Mussten Sie manchmal Druck aufsetzen?

Wir mussten Überzeugungsarbeit leisten. In vielen Fällen sind unsere Spielräume aber eingeschränkt: Zum Beispiel müssen wir bundesrechtliche Vorgaben durchsetzen.

Sie bleiben als Wachstums-Delegierter für den Kanton tätig. Besteht da keine Gefahr, dass Sie Ihrer Nachfolgerin ins Gehege kommen?

Ich unterstütze und bin nicht der Leiter des Projekts «Wachstum 2050». Ich habe mit einem 20-Prozent-Pensum die Aufgabe, zu schauen, dass die anderen Direktionen mitmachen. Meine Aufgabe ist, die Akteure zusammenzubringen und die Ziele des Projekts zu erreichen. Meine Nachfolgerin bringt hier die Themen des Amtes ein.

Sie waren lange unter SVP-Regierungsrat Markus Kägi Kantonsplaner, seit fünf Jahren unter dem Grünen Martin Neukom. Hat sich das ausgewirkt?

Die Werthaltung zur Raumplanung im engeren Sinn war nicht sehr unterschiedlich. Aber die Akzente liegen bei Martin Neukom stark auf Themen der erneuerbaren Energie und des Klimas. Aber grundsätzlich gab es keinen vollständigen Bruch.

Zweifache Nachfolge

sho. Der gebürtige Westfale Wilhelm Natrup ist seit 15 Jahren das Gesicht der kantonalen Raumplanung. Als Chef des Amtes für Raumentwicklung (ARE) war er aber noch für weitere Bereiche zuständig, nämlich Denkmalpflege, Archäologie und die Geoinformation, die stark ausgebaut wurde.

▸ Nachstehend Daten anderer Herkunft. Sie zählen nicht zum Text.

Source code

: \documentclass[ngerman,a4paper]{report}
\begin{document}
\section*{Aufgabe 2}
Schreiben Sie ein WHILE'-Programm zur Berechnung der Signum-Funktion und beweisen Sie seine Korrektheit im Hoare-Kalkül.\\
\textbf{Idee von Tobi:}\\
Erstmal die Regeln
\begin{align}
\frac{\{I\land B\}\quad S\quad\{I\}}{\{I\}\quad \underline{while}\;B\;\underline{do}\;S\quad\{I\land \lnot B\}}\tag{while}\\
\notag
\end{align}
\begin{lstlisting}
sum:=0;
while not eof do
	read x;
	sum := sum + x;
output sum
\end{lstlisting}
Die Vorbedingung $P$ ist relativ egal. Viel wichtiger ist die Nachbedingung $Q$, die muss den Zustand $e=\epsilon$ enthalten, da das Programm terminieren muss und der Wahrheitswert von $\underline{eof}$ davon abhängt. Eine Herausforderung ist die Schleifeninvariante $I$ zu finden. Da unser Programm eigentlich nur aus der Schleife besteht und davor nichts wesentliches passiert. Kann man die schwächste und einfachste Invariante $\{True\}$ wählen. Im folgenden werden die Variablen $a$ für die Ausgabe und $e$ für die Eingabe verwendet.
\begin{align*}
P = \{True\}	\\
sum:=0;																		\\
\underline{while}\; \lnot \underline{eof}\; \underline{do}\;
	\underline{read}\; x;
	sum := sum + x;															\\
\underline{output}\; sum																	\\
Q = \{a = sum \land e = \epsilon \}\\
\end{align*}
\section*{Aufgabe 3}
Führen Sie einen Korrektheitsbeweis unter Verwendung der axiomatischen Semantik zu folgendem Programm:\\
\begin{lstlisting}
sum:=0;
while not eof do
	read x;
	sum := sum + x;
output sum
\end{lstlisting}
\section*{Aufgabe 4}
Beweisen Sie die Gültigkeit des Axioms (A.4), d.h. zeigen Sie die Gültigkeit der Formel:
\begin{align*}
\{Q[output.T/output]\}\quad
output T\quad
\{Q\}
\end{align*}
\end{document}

Er tritt auf Ende Mai zurück und wird dann mit einem externen Mandat Delegierter des Regierungsrats für das Projekt «Wachstum 2050».

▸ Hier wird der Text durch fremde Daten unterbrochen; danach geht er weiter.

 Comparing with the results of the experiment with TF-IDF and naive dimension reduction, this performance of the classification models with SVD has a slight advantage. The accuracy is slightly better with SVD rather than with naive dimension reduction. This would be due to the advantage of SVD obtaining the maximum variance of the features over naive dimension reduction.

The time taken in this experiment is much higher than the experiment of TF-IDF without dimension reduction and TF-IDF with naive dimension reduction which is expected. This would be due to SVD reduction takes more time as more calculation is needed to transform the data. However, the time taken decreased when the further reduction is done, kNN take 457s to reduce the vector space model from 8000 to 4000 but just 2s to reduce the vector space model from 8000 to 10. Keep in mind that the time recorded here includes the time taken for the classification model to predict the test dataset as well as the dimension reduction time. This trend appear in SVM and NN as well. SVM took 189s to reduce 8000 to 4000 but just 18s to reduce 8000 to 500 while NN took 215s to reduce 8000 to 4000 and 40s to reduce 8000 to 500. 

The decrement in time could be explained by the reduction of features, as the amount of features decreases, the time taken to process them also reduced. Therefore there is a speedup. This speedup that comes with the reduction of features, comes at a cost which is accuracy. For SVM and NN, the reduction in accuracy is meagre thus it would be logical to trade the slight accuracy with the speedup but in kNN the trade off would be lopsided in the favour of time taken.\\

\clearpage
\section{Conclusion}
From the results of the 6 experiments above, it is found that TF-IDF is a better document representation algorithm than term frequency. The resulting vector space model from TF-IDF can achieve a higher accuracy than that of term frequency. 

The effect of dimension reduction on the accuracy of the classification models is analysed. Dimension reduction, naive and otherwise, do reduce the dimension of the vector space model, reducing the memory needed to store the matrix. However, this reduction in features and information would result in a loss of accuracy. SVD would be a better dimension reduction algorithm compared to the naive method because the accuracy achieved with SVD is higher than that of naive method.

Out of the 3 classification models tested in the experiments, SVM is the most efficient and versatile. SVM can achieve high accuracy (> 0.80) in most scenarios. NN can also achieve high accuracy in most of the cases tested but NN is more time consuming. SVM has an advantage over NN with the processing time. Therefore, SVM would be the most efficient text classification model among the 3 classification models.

Im Zug einer Neuausrichtung wird seine Funktion auf zwei Personen aufgeteilt. Neue Amtschefin ist ab Anfang Juni die Juristin, Anwältin und Raumplanerin Sara Künzli, die seit 2021 im ARE die Abteilung Recht und Verfahren leitet. Sie ist neben Katrin Leuenberger vom Immobilienamt die zweite Amtschefin in der sonst eher männerlastigen Baudirektion. Benjamin Meyer, schon heute Leiter der Abteilung Raumplanung, übernimmt neu die Funktion und den Titel des Kantonsplaners.